[Start of section]

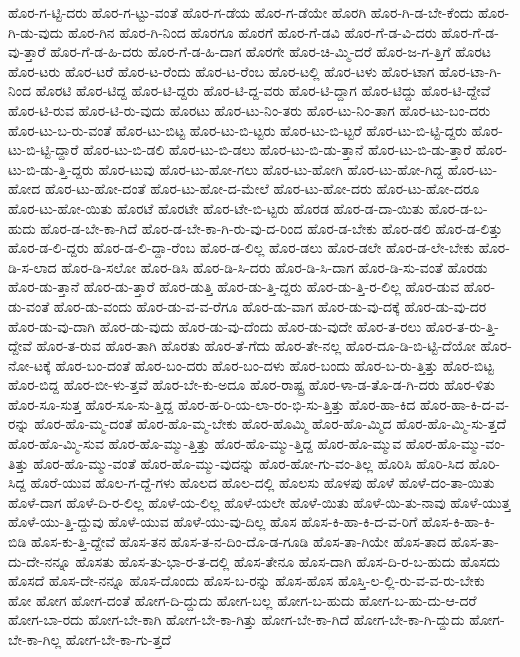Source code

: {ಹೊರ-ಗ-ಟ್ಟಿ-ದರು
ಹೊರ-ಗ-ಟ್ಟು-ವಂತೆ
ಹೊರ-ಗ-ಡೆಯ
ಹೊರ-ಗ-ಡೆಯೇ
ಹೊರಗಿ
ಹೊರ-ಗಿ-ಡ-ಬೇ-ಕೆಂದು
ಹೊರ-ಗಿ-ಡು-ವುದು
ಹೊರ-ಗಿನ
ಹೊರ-ಗಿ-ನಿಂದ
ಹೊರಗೂ
ಹೊರಗೆ
ಹೊರ-ಗೆ-ಡವಿ
ಹೊರ-ಗೆ-ಡ-ವಿ-ದರು
ಹೊರ-ಗೆ-ಡ-ವು-ತ್ತಾರೆ
ಹೊರ-ಗೆ-ಡ-ಹಿ-ದರು
ಹೊರ-ಗೆ-ಡ-ಹಿ-ದಾಗ
ಹೊರಗೇ
ಹೊರ-ಚಿ-ಮ್ಮಿ-ದರೆ
ಹೊರ-ಜ-ಗ-ತ್ತಿಗೆ
ಹೊರಟ
ಹೊರ-ಟರು
ಹೊರ-ಟರೆ
ಹೊರ-ಟ-ರೆಂದು
ಹೊರ-ಟ-ರೆಂಬ
ಹೊರ-ಟಲ್ಲಿ
ಹೊರ-ಟಳು
ಹೊರ-ಟಾಗ
ಹೊರ-ಟಾ-ಗಿ-ನಿಂದ
ಹೊರಟಿ
ಹೊರ-ಟಿದ್ದ
ಹೊರ-ಟಿ-ದ್ದರು
ಹೊರ-ಟಿ-ದ್ದ-ವರು
ಹೊರ-ಟಿ-ದ್ದಾಗ
ಹೊರ-ಟಿದ್ದು
ಹೊರ-ಟಿ-ದ್ದೇವೆ
ಹೊರ-ಟಿ-ರುವ
ಹೊರ-ಟಿ-ರು-ವುದು
ಹೊರಟು
ಹೊರ-ಟು-ನಿಂ-ತರು
ಹೊರ-ಟು-ನಿಂ-ತಾಗ
ಹೊರ-ಟು-ಬಂ-ದರು
ಹೊರ-ಟು-ಬ-ರು-ವಂತೆ
ಹೊರ-ಟು-ಬಿಟ್ಟ
ಹೊರ-ಟು-ಬಿ-ಟ್ಟರು
ಹೊರ-ಟು-ಬಿ-ಟ್ಟರೆ
ಹೊರ-ಟು-ಬಿ-ಟ್ಟಿ-ದ್ದರು
ಹೊರ-ಟು-ಬಿ-ಟ್ಟಿ-ದ್ದಾರೆ
ಹೊರ-ಟು-ಬಿ-ಡಲಿ
ಹೊರ-ಟು-ಬಿ-ಡಲು
ಹೊರ-ಟು-ಬಿ-ಡು-ತ್ತಾನೆ
ಹೊರ-ಟು-ಬಿ-ಡು-ತ್ತಾರೆ
ಹೊರ-ಟು-ಬಿ-ಡು-ತ್ತಿ-ದ್ದರು
ಹೊರ-ಟುವು
ಹೊರ-ಟು-ಹೋ-ಗಲು
ಹೊರ-ಟು-ಹೋಗಿ
ಹೊರ-ಟು-ಹೋ-ಗಿದ್ದ
ಹೊರ-ಟು-ಹೋದ
ಹೊರ-ಟು-ಹೋ-ದಂತೆ
ಹೊರ-ಟು-ಹೋ-ದ-ಮೇಲೆ
ಹೊರ-ಟು-ಹೋ-ದರು
ಹೊರ-ಟು-ಹೋ-ದರೂ
ಹೊರ-ಟು-ಹೋ-ಯಿತು
ಹೊರಟೆ
ಹೊರಟೇ
ಹೊರ-ಟೇ-ಬಿ-ಟ್ಟರು
ಹೊರಡ
ಹೊರ-ಡ-ದಾ-ಯಿತು
ಹೊರ-ಡ-ಬ-ಹುದು
ಹೊರ-ಡ-ಬೇ-ಕಾ-ಗಿದೆ
ಹೊರ-ಡ-ಬೇ-ಕಾ-ಗಿ-ರು-ವು-ದ-ರಿಂದ
ಹೊರ-ಡ-ಬೇಕು
ಹೊರ-ಡಲಿ
ಹೊರ-ಡ-ಲಿತ್ತು
ಹೊರ-ಡ-ಲಿ-ದ್ದರು
ಹೊರ-ಡ-ಲಿ-ದ್ದಾ-ರೆಂಬ
ಹೊರ-ಡ-ಲಿಲ್ಲ
ಹೊರ-ಡಲು
ಹೊರ-ಡಲೇ
ಹೊರ-ಡ-ಲೇ-ಬೇಕು
ಹೊರ-ಡಿ-ಸ-ಲಾದ
ಹೊರ-ಡಿ-ಸಲೋ
ಹೊರ-ಡಿಸಿ
ಹೊರ-ಡಿ-ಸಿ-ದರು
ಹೊರ-ಡಿ-ಸಿ-ದಾಗ
ಹೊರ-ಡಿ-ಸು-ವಂತೆ
ಹೊರಡು
ಹೊರ-ಡು-ತ್ತಾನೆ
ಹೊರ-ಡು-ತ್ತಾರೆ
ಹೊರ-ಡುತ್ತಿ
ಹೊರ-ಡು-ತ್ತಿ-ದ್ದರು
ಹೊರ-ಡು-ತ್ತಿ-ರ-ಲಿಲ್ಲ
ಹೊರ-ಡುವ
ಹೊರ-ಡು-ವಂತೆ
ಹೊರ-ಡು-ವಂದು
ಹೊರ-ಡು-ವ-ವ-ರೆಗೂ
ಹೊರ-ಡು-ವಾಗ
ಹೊರ-ಡು-ವು-ದಕ್ಕೆ
ಹೊರ-ಡು-ವು-ದರ
ಹೊರ-ಡು-ವು-ದಾಗಿ
ಹೊರ-ಡು-ವುದು
ಹೊರ-ಡು-ವು-ದೆಂದು
ಹೊರ-ಡು-ವುದೇ
ಹೊರ-ತ-ರಲು
ಹೊರ-ತ-ರು-ತ್ತಿ-ದ್ದೇವೆ
ಹೊರ-ತ-ರುವ
ಹೊರ-ತಾಗಿ
ಹೊರತು
ಹೊರ-ತೆ-ಗೆದು
ಹೊರ-ತೇ-ನಲ್ಲ
ಹೊರ-ದೂ-ಡಿ-ಬಿ-ಟ್ಟಿ-ದೆಯೋ
ಹೊರ-ನೋ-ಟಕ್ಕೆ
ಹೊರ-ಬಂ-ದಂತೆ
ಹೊರ-ಬಂ-ದರು
ಹೊರ-ಬಂ-ದಳು
ಹೊರ-ಬಂದು
ಹೊರ-ಬ-ರು-ತ್ತಿತ್ತು
ಹೊರ-ಬಿಟ್ಟ
ಹೊರ-ಬಿದ್ದ
ಹೊರ-ಬೀ-ಳು-ತ್ತವೆ
ಹೊರ-ಬೇ-ಕು-ಅದೂ
ಹೊರ-ರಾಷ್ಟ್ರ
ಹೊರ-ಳಾ-ಡ-ತೊ-ಡ-ಗಿ-ದರು
ಹೊರ-ಳಿತು
ಹೊರ-ಸೂ-ಸುತ್ತ
ಹೊರ-ಸೂ-ಸು-ತ್ತಿದ್ದ
ಹೊರ-ಹ-ರಿ-ಯ-ಲಾ-ರಂ-ಭಿ-ಸು-ತ್ತಿತ್ತು
ಹೊರ-ಹಾ-ಕಿದ
ಹೊರ-ಹಾ-ಕಿ-ದ-ವ-ರನ್ನು
ಹೊರ-ಹೊ-ಮ್ಮ-ದಂತೆ
ಹೊರ-ಹೊ-ಮ್ಮ-ಬೇಕು
ಹೊರ-ಹೊಮ್ಮಿ
ಹೊರ-ಹೊ-ಮ್ಮಿದ
ಹೊರ-ಹೊ-ಮ್ಮಿ-ಸು-ತ್ತದೆ
ಹೊರ-ಹೊ-ಮ್ಮಿ-ಸುವ
ಹೊರ-ಹೊ-ಮ್ಮು-ತ್ತಿತ್ತು
ಹೊರ-ಹೊ-ಮ್ಮು-ತ್ತಿದ್ದ
ಹೊರ-ಹೊ-ಮ್ಮುವ
ಹೊರ-ಹೊ-ಮ್ಮು-ವಂ-ತಿತ್ತು
ಹೊರ-ಹೊ-ಮ್ಮು-ವಂತೆ
ಹೊರ-ಹೊ-ಮ್ಮು-ವುದನ್ನು
ಹೊರ-ಹೋ-ಗು-ವಂ-ತಿಲ್ಲ
ಹೊರಿಸಿ
ಹೊರಿ-ಸಿದ
ಹೊರಿ-ಸಿದ್ದ
ಹೊರೆ-ಯುವ
ಹೊಲ-ಗ-ದ್ದೆ-ಗಳು
ಹೊಲದ
ಹೊಲ-ದಲ್ಲಿ
ಹೊಲಸು
ಹೊಳಪು
ಹೊಳೆ
ಹೊಳೆ-ದಂ-ತಾ-ಯಿತು
ಹೊಳೆ-ದಾಗ
ಹೊಳೆ-ದಿ-ರ-ಲಿಲ್ಲ
ಹೊಳೆ-ಯ-ಲಿಲ್ಲ
ಹೊಳೆ-ಯಲೇ
ಹೊಳೆ-ಯಿತು
ಹೊಳೆ-ಯಿ-ತು-ನಾವು
ಹೊಳೆ-ಯುತ್ತ
ಹೊಳೆ-ಯು-ತ್ತಿ-ದ್ದುವು
ಹೊಳೆ-ಯುವ
ಹೊಳೆ-ಯು-ವು-ದಿಲ್ಲ
ಹೊಸ
ಹೊಸ-ಕಿ-ಹಾ-ಕಿ-ದ-ವ-ರಿಗೆ
ಹೊಸ-ಕಿ-ಹಾ-ಕಿ-ಬಿಡಿ
ಹೊಸ-ಕು-ತ್ತಿ-ದ್ದೇವೆ
ಹೊಸ-ತನ
ಹೊಸ-ತ-ನ-ದಿಂ-ದೊ-ಡ-ಗೂಡಿ
ಹೊಸ-ತಾ-ಗಿಯೇ
ಹೊಸ-ತಾದ
ಹೊಸ-ತಾ-ದು-ದೇ-ನನ್ನೂ
ಹೊಸತು
ಹೊಸ-ತು-ಭಾ-ರ-ತ-ದಲ್ಲಿ
ಹೊಸ-ತೇನೂ
ಹೊಸ-ದಾಗಿ
ಹೊಸ-ದಿ-ರ-ಬ-ಹುದು
ಹೊಸದು
ಹೊಸದೆ
ಹೊಸ-ದೇ-ನನ್ನೂ
ಹೊಸ-ದೊಂದು
ಹೊಸ-ಬ-ರನ್ನು
ಹೊಸ-ಹೊಸ
ಹೊಸ್ತಿ-ಲ-ಲ್ಲಿ-ರು-ವ-ವ-ರು-ಬೇಕು
ಹೋ
ಹೋಗ
ಹೋಗ-ದಂತೆ
ಹೋಗ-ದಿ-ದ್ದುದು
ಹೋಗ-ಬಲ್ಲ
ಹೋಗ-ಬ-ಹುದು
ಹೋಗ-ಬ-ಹು-ದು-ಆ-ದರೆ
ಹೋಗ-ಬಾ-ರದು
ಹೋಗ-ಬೇ-ಕಾಗಿ
ಹೋಗ-ಬೇ-ಕಾ-ಗಿತ್ತು
ಹೋಗ-ಬೇ-ಕಾ-ಗಿದೆ
ಹೋಗ-ಬೇ-ಕಾ-ಗಿ-ದ್ದುದು
ಹೋಗ-ಬೇ-ಕಾ-ಗಿಲ್ಲ
ಹೋಗ-ಬೇ-ಕಾ-ಗು-ತ್ತದೆ
}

[End of section]

▸ YOUR TASK:
Here the job is to output the lines from the top of the listing through the line holding "ಹೊರ-ಟಿ-ದ್ದರು", word for word and without pictures.

▸ ANSWER FOR THIS EXERCISE:
Source code

: {ಹೊರ-ಗ-ಟ್ಟಿ-ದರು
ಹೊರ-ಗ-ಟ್ಟು-ವಂತೆ
ಹೊರ-ಗ-ಡೆಯ
ಹೊರ-ಗ-ಡೆಯೇ
ಹೊರಗಿ
ಹೊರ-ಗಿ-ಡ-ಬೇ-ಕೆಂದು
ಹೊರ-ಗಿ-ಡು-ವುದು
ಹೊರ-ಗಿನ
ಹೊರ-ಗಿ-ನಿಂದ
ಹೊರಗೂ
ಹೊರಗೆ
ಹೊರ-ಗೆ-ಡವಿ
ಹೊರ-ಗೆ-ಡ-ವಿ-ದರು
ಹೊರ-ಗೆ-ಡ-ವು-ತ್ತಾರೆ
ಹೊರ-ಗೆ-ಡ-ಹಿ-ದರು
ಹೊರ-ಗೆ-ಡ-ಹಿ-ದಾಗ
ಹೊರಗೇ
ಹೊರ-ಚಿ-ಮ್ಮಿ-ದರೆ
ಹೊರ-ಜ-ಗ-ತ್ತಿಗೆ
ಹೊರಟ
ಹೊರ-ಟರು
ಹೊರ-ಟರೆ
ಹೊರ-ಟ-ರೆಂದು
ಹೊರ-ಟ-ರೆಂಬ
ಹೊರ-ಟಲ್ಲಿ
ಹೊರ-ಟಳು
ಹೊರ-ಟಾಗ
ಹೊರ-ಟಾ-ಗಿ-ನಿಂದ
ಹೊರಟಿ
ಹೊರ-ಟಿದ್ದ
ಹೊರ-ಟಿ-ದ್ದರು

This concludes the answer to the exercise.